Justine.Watson said:


> I was looking at Wainwright's rabbit and veg: http://www.allaboutdogfood.co.uk/dog-food-reviews/0877/wainwrights-trays-adult-grain-free but it has a high fat content - my dog tends to gulp and smack his lips a lot so may have reflux... I could try plain rabbit but we travel a lot so I'm looking for a food that would be easy to transport.
> 
> I'm looking at raw food as well but same problem - travelling. Have anyone tried any raw food? I've heard dogs are doing great on raw but because my dog has very sensitive stomach I'm afraid he won't be able to deal with all bacteria that can be found in raw meat.
> 
> And Billy and Margot anyone? This one looks really good but I really can't find any reviews... https://www.monsterpetsupplies.co.u...gle-shopping&gclid=COzZvYuZjsoCFZadGwod4yILfw


Some other options

Lukullus (does have some rice in it)
http://www.allaboutdogfood.co.uk/dog-food-reviews/0624/lukullus-tins

Lily's kitchen- venison and rabbit terrine
http://www.waitrose.com/shop/DisplayProductFlyout?productId=361671

Or if you do want to stick with duck:
http://www.harringtonspetfood.com/products/UK/adult-dog-food-wet-duck

It does still have a small amount of peas in it. That said, Smokeybear offers sound advice re allergy testing and its accuracy.

Is he ok with Salmon?


----------



## 0310star (Jul 7, 2015)

After the issues I stated above, My 2 have been on Arden Grange sensitive dry for about 2 months now and I have to say I have not had 1 runny tummy, no itching etc from either of them. Both really shiny too that people keep commenting.

I know they do that in a wet and dry version so could be worth keeping in mind?


----------



## Justine.Watson (Jun 8, 2015)

lemmsy said:


> How was his IBD diagnosed?


 - we've done almost all tests possible (pancreatitis, liver, stool etc etc) and all of them came back fine. He had ultrasound which showed thickening of bowel walls characteristic for IBD. He didn't have biopsy - we're a bit afraid to do it, he reacts really unwell to every medicine we give him, really everything even probiotics. I know we need to do it to confirm but we would rather avoid it if we could. We're thinking about doing endoscopy instead.
He was actually really unwell last night, he was vomiting bile (even though I'm feeding small and frequent meals), had flatulence and today he has diarrhea again.
My vet wants to give him steroid injection (he was on prednisone tablets before and had horrible diarrhea and lethargy). He also wants to change his food to RC Anallergenic. I have an appointment with vet today and I really don't know what to do. If he has ulcers, reflux or SIBO he may get worse after steroids and this is the last thing we want.
I'm actually thinking if I should ask for antibiotics instead (they used to help, for short term but maybe that's better than steroids?) and try that anallergenic food (it's really awful!). Then if it helps I could start reintroducing food, maybe start home cooked diet with venison and sweet potato.

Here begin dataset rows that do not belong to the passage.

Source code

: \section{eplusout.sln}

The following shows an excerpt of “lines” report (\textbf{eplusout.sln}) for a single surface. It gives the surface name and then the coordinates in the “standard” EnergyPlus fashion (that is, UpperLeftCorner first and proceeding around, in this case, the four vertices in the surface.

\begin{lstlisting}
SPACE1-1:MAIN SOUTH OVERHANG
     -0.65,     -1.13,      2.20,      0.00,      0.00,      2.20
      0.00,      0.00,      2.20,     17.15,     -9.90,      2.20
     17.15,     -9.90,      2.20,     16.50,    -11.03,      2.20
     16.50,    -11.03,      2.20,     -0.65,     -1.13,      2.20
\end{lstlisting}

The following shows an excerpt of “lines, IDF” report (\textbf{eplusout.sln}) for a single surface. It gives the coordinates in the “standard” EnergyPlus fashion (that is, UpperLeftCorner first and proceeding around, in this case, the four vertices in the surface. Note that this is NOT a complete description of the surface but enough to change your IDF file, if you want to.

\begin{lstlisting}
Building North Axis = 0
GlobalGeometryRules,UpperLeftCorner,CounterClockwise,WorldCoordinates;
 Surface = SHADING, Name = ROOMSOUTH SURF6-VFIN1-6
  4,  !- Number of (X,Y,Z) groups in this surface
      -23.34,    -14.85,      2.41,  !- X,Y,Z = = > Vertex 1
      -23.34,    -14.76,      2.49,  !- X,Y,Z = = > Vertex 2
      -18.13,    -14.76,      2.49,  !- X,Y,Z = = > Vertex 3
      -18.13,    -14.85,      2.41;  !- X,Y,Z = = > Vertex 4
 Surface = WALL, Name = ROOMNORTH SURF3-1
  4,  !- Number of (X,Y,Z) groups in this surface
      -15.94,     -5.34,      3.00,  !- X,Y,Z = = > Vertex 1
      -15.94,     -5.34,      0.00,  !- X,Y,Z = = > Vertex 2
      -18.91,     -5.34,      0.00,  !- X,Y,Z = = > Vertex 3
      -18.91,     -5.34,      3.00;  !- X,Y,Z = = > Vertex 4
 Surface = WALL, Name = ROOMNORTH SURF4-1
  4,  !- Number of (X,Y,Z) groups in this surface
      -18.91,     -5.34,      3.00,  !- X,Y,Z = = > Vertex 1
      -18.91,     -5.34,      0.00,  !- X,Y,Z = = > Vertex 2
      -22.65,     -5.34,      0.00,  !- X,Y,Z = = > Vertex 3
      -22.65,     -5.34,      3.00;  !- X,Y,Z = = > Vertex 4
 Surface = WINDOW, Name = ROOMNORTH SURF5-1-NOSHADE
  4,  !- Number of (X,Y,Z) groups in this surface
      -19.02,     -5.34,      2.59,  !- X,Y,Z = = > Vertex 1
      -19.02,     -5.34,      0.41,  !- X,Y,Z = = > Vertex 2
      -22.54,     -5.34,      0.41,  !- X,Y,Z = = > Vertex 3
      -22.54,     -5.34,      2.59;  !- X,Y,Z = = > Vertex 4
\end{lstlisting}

Also everything got worse after that visit in a grooming salon two weeks ago! Maybe he's got an infection...


----------



## Westie Mum (Feb 5, 2015)

Justine.Watson said:


> I And Billy and Margot anyone? This one looks really good but I really can't find any reviews... https://www.monsterpetsupplies.co.u...gle-shopping&gclid=COzZvYuZjsoCFZadGwod4yILfw


We are currently doing an elimination diet with our boy Westie and he is doing really well on the Wolf of Wilderness from Zooplus, Arctic Spirit which is Reindeer as it has very limited ingredients but is still a complete food. http://www.zooplus.co.uk/shop/dogs/wet_dog_food/wolf_of_wilderness/wet/480836

He also has the Billy & Margot Venison which he loves!! A few more ingredients in there and is twice the price of the Zooplus one. I've just ordered him another 12 cans of this actually.


----------



## Justine.Watson (Jun 8, 2015)

0310star said:


> After the issues I stated above, My 2 have been on Arden Grange sensitive dry for about 2 months now and I have to say I have not had 1 runny tummy, no itching etc from either of them. Both really shiny too that people keep commenting.
> 
> I know they do that in a wet and dry version so could be worth keeping in mind?


Thanks, I was thinking about this one too. But his blood tests showed his allergic to fish! He seems to be allergic to everything... I'm not sure how accurate they are though. Maybe would be worth trying Arden then.


----------



## rona (Aug 18, 2011)

Justine.Watson said:


> He was actually really unwell last night, he was vomiting bile (even though I'm feeding small and frequent meals), had flatulence and today he has diarrhea again.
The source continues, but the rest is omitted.